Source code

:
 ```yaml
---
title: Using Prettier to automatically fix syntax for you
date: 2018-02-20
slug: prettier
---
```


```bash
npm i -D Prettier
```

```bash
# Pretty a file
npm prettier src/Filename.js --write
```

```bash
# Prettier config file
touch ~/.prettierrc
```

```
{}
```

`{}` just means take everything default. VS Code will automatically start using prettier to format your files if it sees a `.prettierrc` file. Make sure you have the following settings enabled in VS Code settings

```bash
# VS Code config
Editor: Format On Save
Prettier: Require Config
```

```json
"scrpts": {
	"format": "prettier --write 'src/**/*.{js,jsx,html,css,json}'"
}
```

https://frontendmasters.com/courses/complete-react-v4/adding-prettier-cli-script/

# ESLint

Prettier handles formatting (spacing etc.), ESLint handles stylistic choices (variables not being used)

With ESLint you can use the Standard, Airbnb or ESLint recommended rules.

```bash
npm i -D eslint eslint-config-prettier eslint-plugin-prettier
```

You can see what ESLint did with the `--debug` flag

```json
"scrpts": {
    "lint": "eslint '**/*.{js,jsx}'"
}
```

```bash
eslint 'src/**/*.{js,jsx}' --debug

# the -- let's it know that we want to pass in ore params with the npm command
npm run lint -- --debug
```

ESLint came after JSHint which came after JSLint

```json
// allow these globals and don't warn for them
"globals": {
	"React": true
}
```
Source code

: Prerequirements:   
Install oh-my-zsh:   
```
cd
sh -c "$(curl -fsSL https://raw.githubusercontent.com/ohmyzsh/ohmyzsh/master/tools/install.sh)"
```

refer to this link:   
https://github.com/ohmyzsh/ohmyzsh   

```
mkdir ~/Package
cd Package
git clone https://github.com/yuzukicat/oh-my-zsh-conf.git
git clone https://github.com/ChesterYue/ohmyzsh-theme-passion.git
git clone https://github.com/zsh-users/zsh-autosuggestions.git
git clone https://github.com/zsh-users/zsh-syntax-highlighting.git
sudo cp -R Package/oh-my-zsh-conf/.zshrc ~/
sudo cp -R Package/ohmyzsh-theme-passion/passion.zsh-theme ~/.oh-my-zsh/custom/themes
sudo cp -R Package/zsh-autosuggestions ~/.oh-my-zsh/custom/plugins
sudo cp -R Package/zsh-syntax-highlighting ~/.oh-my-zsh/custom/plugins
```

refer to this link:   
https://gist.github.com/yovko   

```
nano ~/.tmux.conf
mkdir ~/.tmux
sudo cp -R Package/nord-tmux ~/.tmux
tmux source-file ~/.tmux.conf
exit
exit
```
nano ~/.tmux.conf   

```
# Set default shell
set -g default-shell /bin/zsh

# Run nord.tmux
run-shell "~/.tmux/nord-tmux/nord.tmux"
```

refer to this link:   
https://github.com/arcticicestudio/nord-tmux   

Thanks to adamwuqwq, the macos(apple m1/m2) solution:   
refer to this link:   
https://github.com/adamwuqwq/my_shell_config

★ ★ ★ ★

=== HOW TO COMPLETE THIS TASK ===
All lines of the records above that contain the word "passion" are to be copied out.

=== THE ANSWER ===
git clone https://github.com/ChesterYue/ohmyzsh-theme-passion.git
sudo cp -R Package/ohmyzsh-theme-passion/passion.zsh-theme ~/.oh-my-zsh/custom/themes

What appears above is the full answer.